Par babidu - Le 26/03/2022 à 07:00

Après la sortie d'A Musical Story sur Nintendo Switch puis son test dans lequel le titre obtint la jolie note de 9/10 (cliquez ici pour lire le test), nous avons proposé une interview aux développeurs de chez Glee-Cheese. Les 4 membres du studio, Alexandre, Charles, Maxime et Valentin ont accepté de répondre à nos questions, nous les en remercions. 

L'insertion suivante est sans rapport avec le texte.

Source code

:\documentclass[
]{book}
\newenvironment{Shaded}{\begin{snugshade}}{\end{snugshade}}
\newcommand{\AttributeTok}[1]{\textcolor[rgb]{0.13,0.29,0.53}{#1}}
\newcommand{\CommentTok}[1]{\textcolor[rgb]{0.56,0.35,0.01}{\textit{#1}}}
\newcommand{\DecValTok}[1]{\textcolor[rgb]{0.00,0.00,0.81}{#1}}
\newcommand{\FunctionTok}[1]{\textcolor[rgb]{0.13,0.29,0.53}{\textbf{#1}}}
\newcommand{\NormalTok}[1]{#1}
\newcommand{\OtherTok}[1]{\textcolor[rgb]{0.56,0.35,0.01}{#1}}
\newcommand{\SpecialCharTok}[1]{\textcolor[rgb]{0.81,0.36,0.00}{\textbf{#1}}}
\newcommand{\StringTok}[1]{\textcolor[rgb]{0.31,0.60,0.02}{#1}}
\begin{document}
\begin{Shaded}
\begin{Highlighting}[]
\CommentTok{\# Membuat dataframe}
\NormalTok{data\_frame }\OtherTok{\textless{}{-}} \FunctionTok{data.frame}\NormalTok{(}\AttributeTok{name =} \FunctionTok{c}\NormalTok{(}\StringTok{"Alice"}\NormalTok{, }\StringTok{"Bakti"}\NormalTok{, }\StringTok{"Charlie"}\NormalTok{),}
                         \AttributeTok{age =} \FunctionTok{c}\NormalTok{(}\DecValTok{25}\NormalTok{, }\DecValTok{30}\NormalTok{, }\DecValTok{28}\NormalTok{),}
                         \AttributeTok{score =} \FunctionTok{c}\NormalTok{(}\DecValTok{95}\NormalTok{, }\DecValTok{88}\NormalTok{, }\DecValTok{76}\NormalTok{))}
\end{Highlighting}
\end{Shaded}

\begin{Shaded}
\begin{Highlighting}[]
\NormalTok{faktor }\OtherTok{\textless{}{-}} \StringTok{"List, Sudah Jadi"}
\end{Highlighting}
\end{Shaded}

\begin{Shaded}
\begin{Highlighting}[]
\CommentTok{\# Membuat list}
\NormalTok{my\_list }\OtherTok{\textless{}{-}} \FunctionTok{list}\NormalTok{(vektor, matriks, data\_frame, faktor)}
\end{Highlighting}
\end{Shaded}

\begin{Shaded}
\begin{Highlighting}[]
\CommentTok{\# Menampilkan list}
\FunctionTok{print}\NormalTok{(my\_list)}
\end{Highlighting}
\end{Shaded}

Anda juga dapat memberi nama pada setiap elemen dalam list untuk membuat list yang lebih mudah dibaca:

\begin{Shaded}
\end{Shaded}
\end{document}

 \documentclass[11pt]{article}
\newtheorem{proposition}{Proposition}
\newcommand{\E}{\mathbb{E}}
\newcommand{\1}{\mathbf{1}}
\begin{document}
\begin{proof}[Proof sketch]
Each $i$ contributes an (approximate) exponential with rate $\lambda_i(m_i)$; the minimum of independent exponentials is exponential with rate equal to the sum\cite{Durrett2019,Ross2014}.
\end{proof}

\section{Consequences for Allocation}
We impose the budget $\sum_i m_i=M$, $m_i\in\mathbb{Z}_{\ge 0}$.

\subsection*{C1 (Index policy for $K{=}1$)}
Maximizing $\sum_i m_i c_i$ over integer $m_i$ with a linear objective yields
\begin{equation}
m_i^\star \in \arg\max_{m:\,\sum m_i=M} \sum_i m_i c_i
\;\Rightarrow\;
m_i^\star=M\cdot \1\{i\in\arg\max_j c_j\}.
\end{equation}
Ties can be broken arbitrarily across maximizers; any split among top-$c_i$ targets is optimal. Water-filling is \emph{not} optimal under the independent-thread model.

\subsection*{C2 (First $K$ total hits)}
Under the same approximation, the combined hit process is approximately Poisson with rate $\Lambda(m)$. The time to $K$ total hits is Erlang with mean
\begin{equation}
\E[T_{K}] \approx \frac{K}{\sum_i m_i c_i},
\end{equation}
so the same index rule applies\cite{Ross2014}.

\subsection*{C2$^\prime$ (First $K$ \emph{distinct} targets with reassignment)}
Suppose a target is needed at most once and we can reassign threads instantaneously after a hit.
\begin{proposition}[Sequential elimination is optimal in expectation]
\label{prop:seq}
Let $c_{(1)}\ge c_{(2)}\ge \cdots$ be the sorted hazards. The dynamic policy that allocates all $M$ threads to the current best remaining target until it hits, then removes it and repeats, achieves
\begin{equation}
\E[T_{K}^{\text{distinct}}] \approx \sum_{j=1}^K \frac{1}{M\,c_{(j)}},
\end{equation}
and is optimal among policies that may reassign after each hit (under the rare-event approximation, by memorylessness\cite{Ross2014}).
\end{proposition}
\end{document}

Partie I : La création du studio

Charles : « Avec Valentin nous nous connaissons depuis que nous sommes adolescents, on a grandi dans un petit village dans l'Allier. Nous avions un groupe de musique ensemble il y a 20 ans et depuis nous ne nous sommes jamais lâché. Nous avons vécu en colocation à l'époque After Bit, nous avions commencé l'émission pour parler de jeu vidéo de manière différente, en analysant la musique des jeux. Nesblog, à qui nous avions parlé du concept, sont allés directement démarcher jeuxvideo.com et l'émission a duré quelques années. Pour moi l'arrière-pensée derrière l'émission était qu'After Bit nous serve de tremplin pour nos carrières dans le jeu vidéo au niveau musique. Cela nous a donné une certaine légitimité . De fil en aiguilles nous avons continué à travailler ensemble jusqu'à vouloir démarrer notre premier projet de jeu ensemble.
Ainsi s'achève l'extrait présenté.